2021-11-06
アイリッシュ【0172夜】U2のボノも登場するダブリンのバスカー
アイルランド南東部、カーロウ州にあるロイヤルオーク蒸留所がオープンしたのは2016年のこと。当初は創業者のバーナード・ウォルシュ氏の名前をとってウォルシュ蒸留所と名乗っていたが、2019年にイタリアの会社が全株式を取得し、蒸留所名をウォルシュからロイヤルオークに改めた。もともと、蒸留所が建てられている場所が、ロイヤルオークと呼ばれていたからだ。
ロイヤルオークが造るのは2回蒸留のモルトウイスキーと3回蒸留のポットスチルウイスキー、そして3塔のコラムスチル(連続式)で蒸留するグレーンウイスキーの3種類。そのための3基のポットスチルと、1セットの連続式蒸留機が1つ屋根の下に納まっている。近年アイルランドに40近いクラフト蒸留所がオープンしているが、ポットスチルとコラムスチルが1つ屋根の下に納まっているのは、ロイヤルオークが初めて。いや世界でも、ここだけかもしれない。
仕込みはワンバッチ3トン(モルトとポットスチルウイスキー)で、使用する樽はバーボン、シェリー、そしてマルサラの3種類。
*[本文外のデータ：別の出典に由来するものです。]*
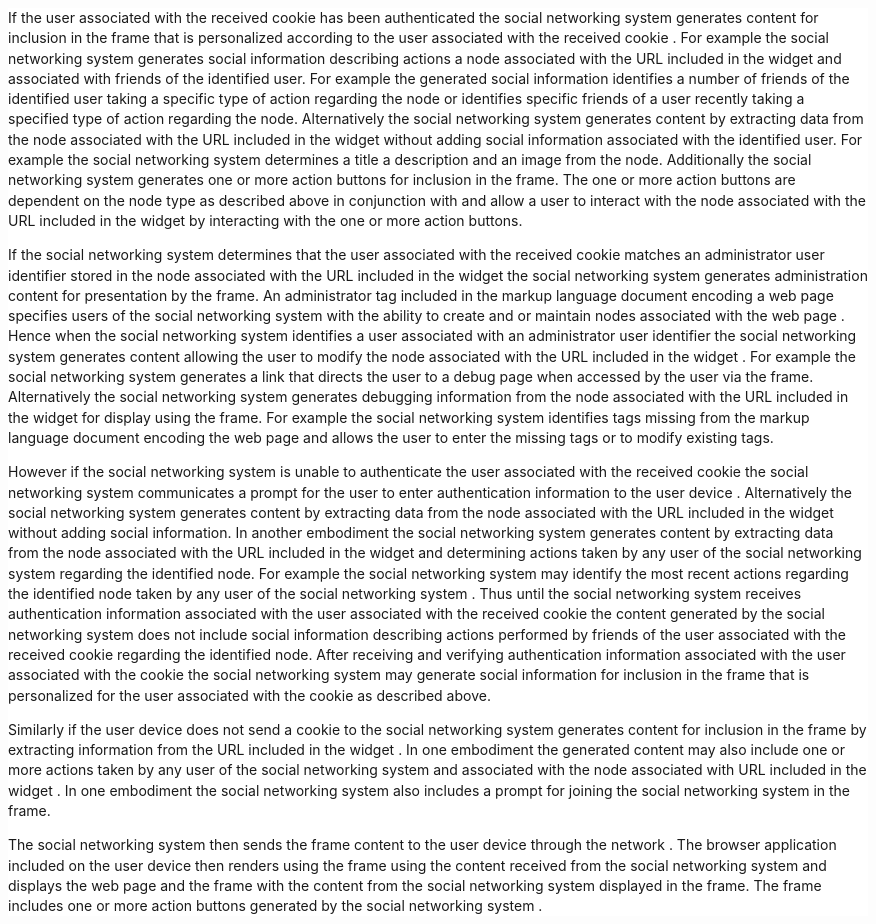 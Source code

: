 If the user associated with the received cookie has been authenticated the social networking system generates content for inclusion in the frame that is personalized according to the user associated with the received cookie . For example the social networking system generates social information describing actions a node associated with the URL included in the widget and associated with friends of the identified user. For example the generated social information identifies a number of friends of the identified user taking a specific type of action regarding the node or identifies specific friends of a user recently taking a specified type of action regarding the node. Alternatively the social networking system generates content by extracting data from the node associated with the URL included in the widget without adding social information associated with the identified user. For example the social networking system determines a title a description and an image from the node. Additionally the social networking system generates one or more action buttons for inclusion in the frame. The one or more action buttons are dependent on the node type as described above in conjunction with and allow a user to interact with the node associated with the URL included in the widget by interacting with the one or more action buttons.

If the social networking system determines that the user associated with the received cookie matches an administrator user identifier stored in the node associated with the URL included in the widget the social networking system generates administration content for presentation by the frame. An administrator tag included in the markup language document encoding a web page specifies users of the social networking system with the ability to create and or maintain nodes associated with the web page . Hence when the social networking system identifies a user associated with an administrator user identifier the social networking system generates content allowing the user to modify the node associated with the URL included in the widget . For example the social networking system generates a link that directs the user to a debug page when accessed by the user via the frame. Alternatively the social networking system generates debugging information from the node associated with the URL included in the widget for display using the frame. For example the social networking system identifies tags missing from the markup language document encoding the web page and allows the user to enter the missing tags or to modify existing tags.

However if the social networking system is unable to authenticate the user associated with the received cookie the social networking system communicates a prompt for the user to enter authentication information to the user device . Alternatively the social networking system generates content by extracting data from the node associated with the URL included in the widget without adding social information. In another embodiment the social networking system generates content by extracting data from the node associated with the URL included in the widget and determining actions taken by any user of the social networking system regarding the identified node. For example the social networking system may identify the most recent actions regarding the identified node taken by any user of the social networking system . Thus until the social networking system receives authentication information associated with the user associated with the received cookie the content generated by the social networking system does not include social information describing actions performed by friends of the user associated with the received cookie regarding the identified node. After receiving and verifying authentication information associated with the user associated with the cookie the social networking system may generate social information for inclusion in the frame that is personalized for the user associated with the cookie as described above.

Similarly if the user device does not send a cookie to the social networking system generates content for inclusion in the frame by extracting information from the URL included in the widget . In one embodiment the generated content may also include one or more actions taken by any user of the social networking system and associated with the node associated with URL included in the widget . In one embodiment the social networking system also includes a prompt for joining the social networking system in the frame.

The social networking system then sends the frame content to the user device through the network . The browser application included on the user device then renders using the frame using the content received from the social networking system and displays the web page and the frame with the content from the social networking system displayed in the frame. The frame includes one or more action buttons generated by the social networking system .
マルサラはイタリアで造られる酒精強化ワインで、いかにもイタリアの会社らしい。その3種のウイスキーと3種の樽を使った原酒をブレンドしたのが「バスカー」で、2020年に発売され、日本でもこの秋から正式に販売となっている。これはモルトウイスキー、ポットスチルウイスキー、グレーンをブレンドしたアイリッシュブレンドで、すべて1つの蒸留所で造られていることから、“シングルブレンデッド”と呼ばれる。これもアイリッシュ初の快挙だ。
ちなみにバスカーとは『大道芸人』のことだが、アイルランドではストリートミュージシャンのことをいう。ダブリンのグラフトンストリートがもっとも有名だが、西部のゴールウェイ、そして北アイルランドのベルファストもバスカーで知られている。クリスマスイブには、なんと毎年U2のボノがダブリンの路上でバスキングをするという。投げ銭はすべてチャリティーだというが、さすがボノ、さすがダブリンである。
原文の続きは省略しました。